Exercise brief ▸ Look through the records below, and whenever a line contains "output", copy it.

==============================

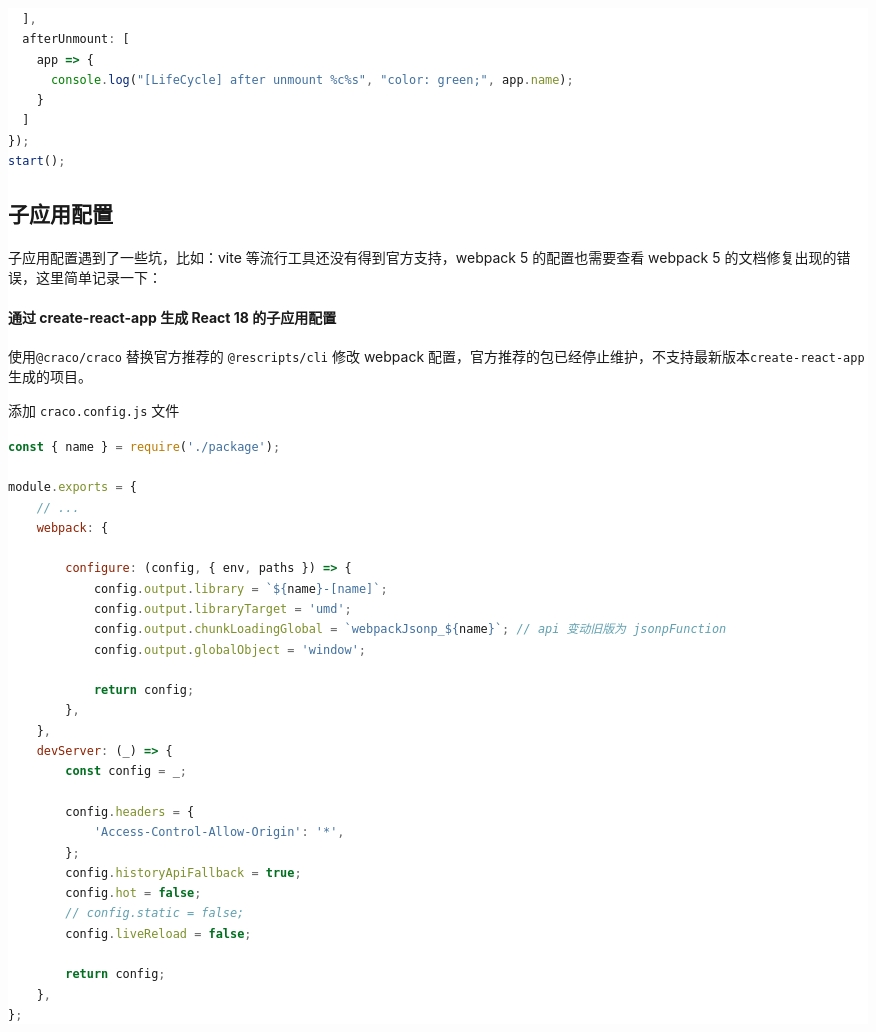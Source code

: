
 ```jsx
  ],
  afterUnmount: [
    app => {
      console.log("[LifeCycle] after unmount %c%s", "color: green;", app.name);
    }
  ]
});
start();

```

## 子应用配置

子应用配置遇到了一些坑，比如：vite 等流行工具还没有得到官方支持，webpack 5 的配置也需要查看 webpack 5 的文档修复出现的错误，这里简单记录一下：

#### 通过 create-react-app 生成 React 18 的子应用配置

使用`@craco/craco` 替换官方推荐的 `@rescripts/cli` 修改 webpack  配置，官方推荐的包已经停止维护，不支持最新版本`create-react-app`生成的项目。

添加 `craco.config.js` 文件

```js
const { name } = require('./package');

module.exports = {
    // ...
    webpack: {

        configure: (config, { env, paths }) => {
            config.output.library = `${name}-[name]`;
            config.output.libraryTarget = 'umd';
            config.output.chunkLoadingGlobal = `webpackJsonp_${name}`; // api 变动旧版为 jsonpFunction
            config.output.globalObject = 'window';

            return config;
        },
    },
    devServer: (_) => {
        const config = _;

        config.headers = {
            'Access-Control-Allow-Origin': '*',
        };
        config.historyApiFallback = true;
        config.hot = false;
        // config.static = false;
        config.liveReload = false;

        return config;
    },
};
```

==============================

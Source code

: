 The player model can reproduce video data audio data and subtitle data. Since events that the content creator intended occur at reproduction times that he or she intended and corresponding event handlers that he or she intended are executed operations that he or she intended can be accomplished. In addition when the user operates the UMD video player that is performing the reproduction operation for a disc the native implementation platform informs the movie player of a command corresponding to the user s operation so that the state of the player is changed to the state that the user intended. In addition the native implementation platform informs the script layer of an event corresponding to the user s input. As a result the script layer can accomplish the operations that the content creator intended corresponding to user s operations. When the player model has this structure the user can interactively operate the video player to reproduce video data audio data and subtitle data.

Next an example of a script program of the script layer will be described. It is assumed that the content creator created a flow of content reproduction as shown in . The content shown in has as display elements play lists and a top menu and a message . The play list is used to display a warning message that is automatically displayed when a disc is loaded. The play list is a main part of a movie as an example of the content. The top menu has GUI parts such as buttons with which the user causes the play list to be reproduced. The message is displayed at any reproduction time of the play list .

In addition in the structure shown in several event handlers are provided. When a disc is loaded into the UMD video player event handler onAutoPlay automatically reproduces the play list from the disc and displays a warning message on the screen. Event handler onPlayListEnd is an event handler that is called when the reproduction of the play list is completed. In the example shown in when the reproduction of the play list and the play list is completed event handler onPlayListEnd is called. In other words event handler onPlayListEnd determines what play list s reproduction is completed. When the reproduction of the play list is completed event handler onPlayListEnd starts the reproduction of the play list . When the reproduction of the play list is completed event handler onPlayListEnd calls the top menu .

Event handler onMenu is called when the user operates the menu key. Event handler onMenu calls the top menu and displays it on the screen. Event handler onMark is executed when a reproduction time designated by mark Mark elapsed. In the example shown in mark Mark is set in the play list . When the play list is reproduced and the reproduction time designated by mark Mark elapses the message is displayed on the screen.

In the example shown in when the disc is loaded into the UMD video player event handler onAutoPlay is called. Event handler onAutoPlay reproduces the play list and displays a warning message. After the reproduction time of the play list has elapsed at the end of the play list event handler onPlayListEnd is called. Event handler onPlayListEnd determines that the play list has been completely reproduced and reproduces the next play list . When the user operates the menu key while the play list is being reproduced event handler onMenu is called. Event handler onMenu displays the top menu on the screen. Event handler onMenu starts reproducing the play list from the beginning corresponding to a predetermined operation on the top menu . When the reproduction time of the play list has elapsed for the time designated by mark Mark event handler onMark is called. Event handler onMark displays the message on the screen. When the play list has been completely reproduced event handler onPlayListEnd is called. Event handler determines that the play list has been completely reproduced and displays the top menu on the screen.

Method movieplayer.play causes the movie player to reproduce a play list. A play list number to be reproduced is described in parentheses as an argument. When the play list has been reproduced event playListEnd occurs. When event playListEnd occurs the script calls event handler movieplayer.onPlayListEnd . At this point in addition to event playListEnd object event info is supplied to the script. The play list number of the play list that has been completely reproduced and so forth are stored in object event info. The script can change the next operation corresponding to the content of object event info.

==============================

Answer to this task ▸
            config.output.library = `${name}-[name]`;
            config.output.libraryTarget = 'umd';
            config.output.chunkLoadingGlobal = `webpackJsonp_${name}`; // api 变动旧版为 jsonpFunction
            config.output.globalObject = 'window';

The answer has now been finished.